Robinson Crusoe Written Anew for Children - James Baldwin




I Make Me a Raft

There was a great deal of water in the ship’s hold. But the cabin and the storerooms were dry.

[Illustration] from Robinson Crusoe  by James Baldwin

The boxes of food had not been touched by the water.

I was very hungry, but I had no time to lose. So I filled my pockets with dry biscuits and ate them as I went about.

There were many things on the ship. They might be very useful to me if I had them on shore. But there was no boat, and how could I carry them there?

"I will make a raft." I said to myself.

There were several long pieces of timber on the deck. I tied a rope to each of these so that it would not float away. Then I dropped them, one by one, over the ship’s side.

After this I slid down my rope into the water, and tied these timbers together. They formed a framework that was strong and would not sink.

On top of this framework I laid all the boards I could find.

I now had a very good raft. It was large enough to carry a great many things. All the time I was building it I was planning how to load it.

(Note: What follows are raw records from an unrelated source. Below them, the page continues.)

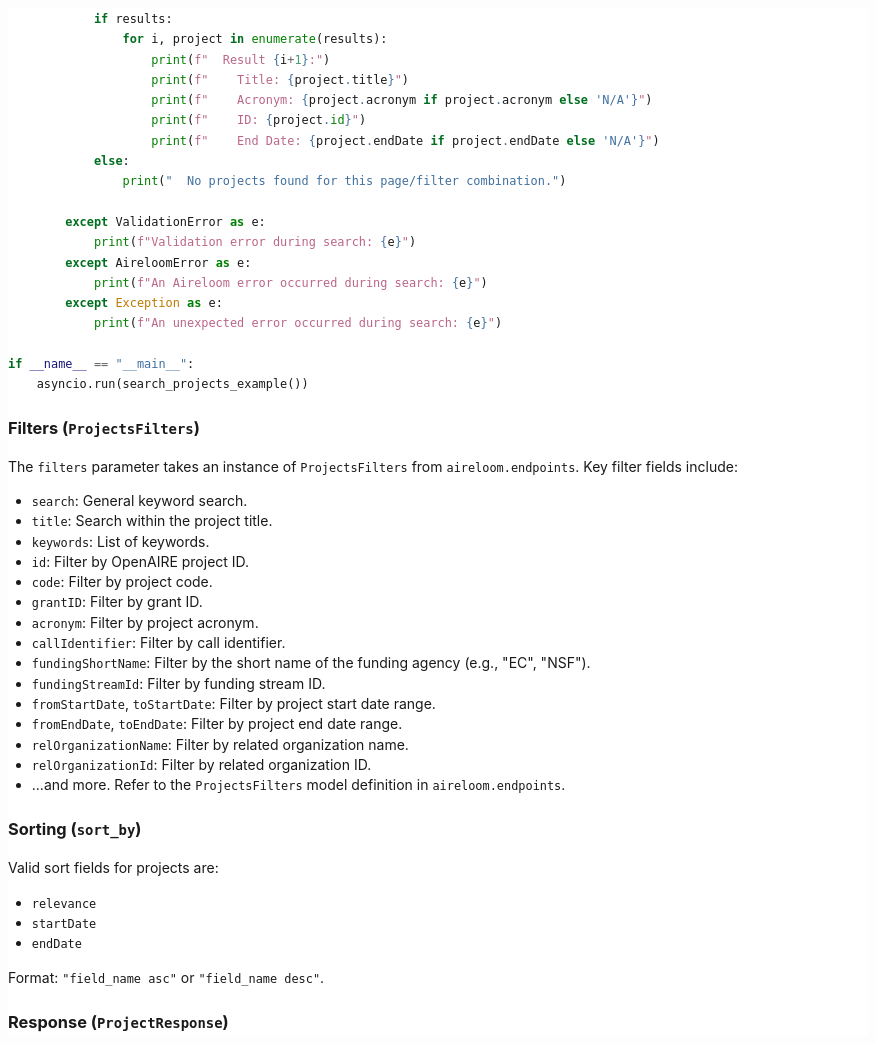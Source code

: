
 ```python
            if results:
                for i, project in enumerate(results):
                    print(f"  Result {i+1}:")
                    print(f"    Title: {project.title}")
                    print(f"    Acronym: {project.acronym if project.acronym else 'N/A'}")
                    print(f"    ID: {project.id}")
                    print(f"    End Date: {project.endDate if project.endDate else 'N/A'}")
            else:
                print("  No projects found for this page/filter combination.")

        except ValidationError as e:
            print(f"Validation error during search: {e}")
        except AireloomError as e:
            print(f"An Aireloom error occurred during search: {e}")
        except Exception as e:
            print(f"An unexpected error occurred during search: {e}")

if __name__ == "__main__":
    asyncio.run(search_projects_example())
```

### Filters (`ProjectsFilters`)

The `filters` parameter takes an instance of `ProjectsFilters` from `aireloom.endpoints`. Key filter fields include:
*   `search`: General keyword search.
*   `title`: Search within the project title.
*   `keywords`: List of keywords.
*   `id`: Filter by OpenAIRE project ID.
*   `code`: Filter by project code.
*   `grantID`: Filter by grant ID.
*   `acronym`: Filter by project acronym.
*   `callIdentifier`: Filter by call identifier.
*   `fundingShortName`: Filter by the short name of the funding agency (e.g., "EC", "NSF").
*   `fundingStreamId`: Filter by funding stream ID.
*   `fromStartDate`, `toStartDate`: Filter by project start date range.
*   `fromEndDate`, `toEndDate`: Filter by project end date range.
*   `relOrganizationName`: Filter by related organization name.
*   `relOrganizationId`: Filter by related organization ID.
*   ...and more. Refer to the `ProjectsFilters` model definition in `aireloom.endpoints`.

### Sorting (`sort_by`)

Valid sort fields for projects are:
*   `relevance`
*   `startDate`
*   `endDate`

Format: `"field_name asc"` or `"field_name desc"`.

### Response (`ProjectResponse`)
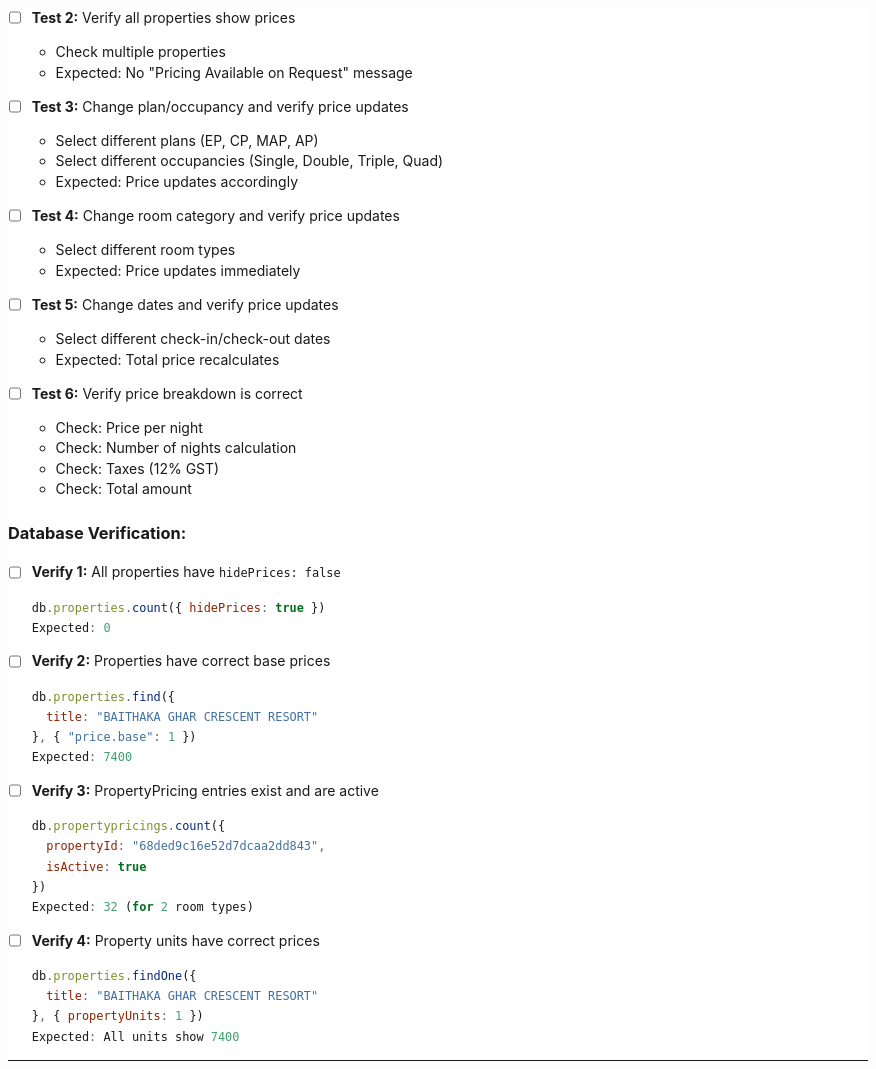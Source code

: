 - [ ] **Test 2:** Verify all properties show prices
  - Check multiple properties
  - Expected: No "Pricing Available on Request" message

- [ ] **Test 3:** Change plan/occupancy and verify price updates
  - Select different plans (EP, CP, MAP, AP)
  - Select different occupancies (Single, Double, Triple, Quad)
  - Expected: Price updates accordingly

- [ ] **Test 4:** Change room category and verify price updates
  - Select different room types
  - Expected: Price updates immediately

- [ ] **Test 5:** Change dates and verify price updates
  - Select different check-in/check-out dates
  - Expected: Total price recalculates

- [ ] **Test 6:** Verify price breakdown is correct
  - Check: Price per night
  - Check: Number of nights calculation
  - Check: Taxes (12% GST)
  - Check: Total amount

### Database Verification:

- [ ] **Verify 1:** All properties have `hidePrices: false`
  ```javascript
  db.properties.count({ hidePrices: true })
  Expected: 0
  ```

- [ ] **Verify 2:** Properties have correct base prices
  ```javascript
  db.properties.find({
    title: "BAITHAKA GHAR CRESCENT RESORT"
  }, { "price.base": 1 })
  Expected: 7400
  ```

- [ ] **Verify 3:** PropertyPricing entries exist and are active
  ```javascript
  db.propertypricings.count({
    propertyId: "68ded9c16e52d7dcaa2dd843",
    isActive: true
  })
  Expected: 32 (for 2 room types)
  ```

- [ ] **Verify 4:** Property units have correct prices
  ```javascript
  db.properties.findOne({
    title: "BAITHAKA GHAR CRESCENT RESORT"
  }, { propertyUnits: 1 })
  Expected: All units show 7400
  ```

---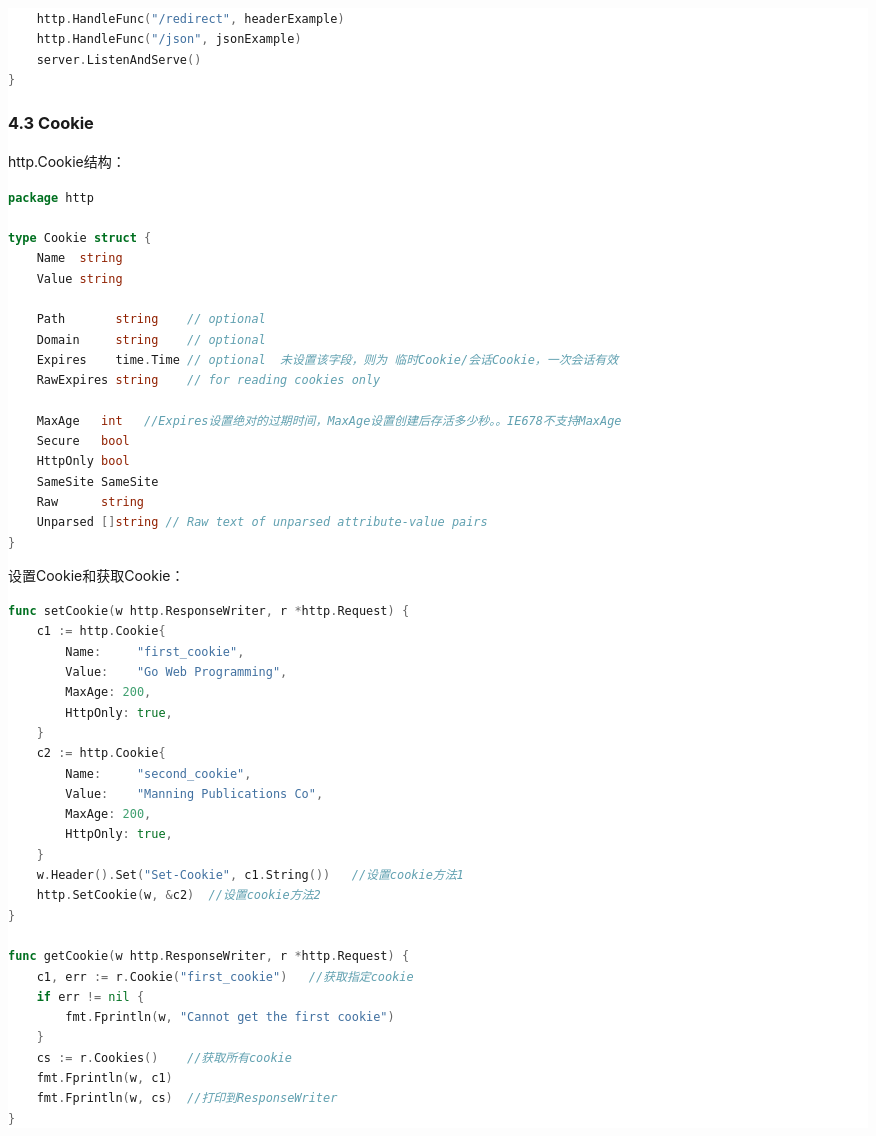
 ```go
	http.HandleFunc("/redirect", headerExample)
	http.HandleFunc("/json", jsonExample)
	server.ListenAndServe()
}
```



### 4.3 Cookie

http.Cookie结构：

```go
package http

type Cookie struct {
	Name  string
	Value string

	Path       string    // optional
	Domain     string    // optional
	Expires    time.Time // optional  未设置该字段，则为 临时Cookie/会话Cookie，一次会话有效
	RawExpires string    // for reading cookies only

	MaxAge   int   //Expires设置绝对的过期时间，MaxAge设置创建后存活多少秒。。IE678不支持MaxAge
	Secure   bool
	HttpOnly bool
	SameSite SameSite
	Raw      string
	Unparsed []string // Raw text of unparsed attribute-value pairs
}
```



设置Cookie和获取Cookie：

```go
func setCookie(w http.ResponseWriter, r *http.Request) {
	c1 := http.Cookie{
		Name:     "first_cookie",
		Value:    "Go Web Programming",
		MaxAge: 200,
		HttpOnly: true,
	}
	c2 := http.Cookie{
		Name:     "second_cookie",
		Value:    "Manning Publications Co",
		MaxAge: 200,
		HttpOnly: true,
	}
	w.Header().Set("Set-Cookie", c1.String())   //设置cookie方法1
	http.SetCookie(w, &c2)  //设置cookie方法2
}

func getCookie(w http.ResponseWriter, r *http.Request) {
	c1, err := r.Cookie("first_cookie")   //获取指定cookie
	if err != nil {
		fmt.Fprintln(w, "Cannot get the first cookie")
	}
	cs := r.Cookies()    //获取所有cookie
	fmt.Fprintln(w, c1)
	fmt.Fprintln(w, cs)  //打印到ResponseWriter
}
```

In the cabin there were three strong boxes, such as sailors use. These I emptied. Then I carried them out and let them down upon my raft.

Of all the things on board, I would need food the most. So I filled the first chest with bread, rice, cheese, and a few pieces of meat.

I found also a small bag of grain, of which I took good care. It was barley.

Then I began to look around for clothing, and found enough to do for many a day.

While I was getting these together I happened to see the carpenter’s chest. It was full of tools.

It was hard work to get it on the raft. I lifted and pulled. I pulled and lifted; and at last I had it alongside of the other boxes. How tired I was!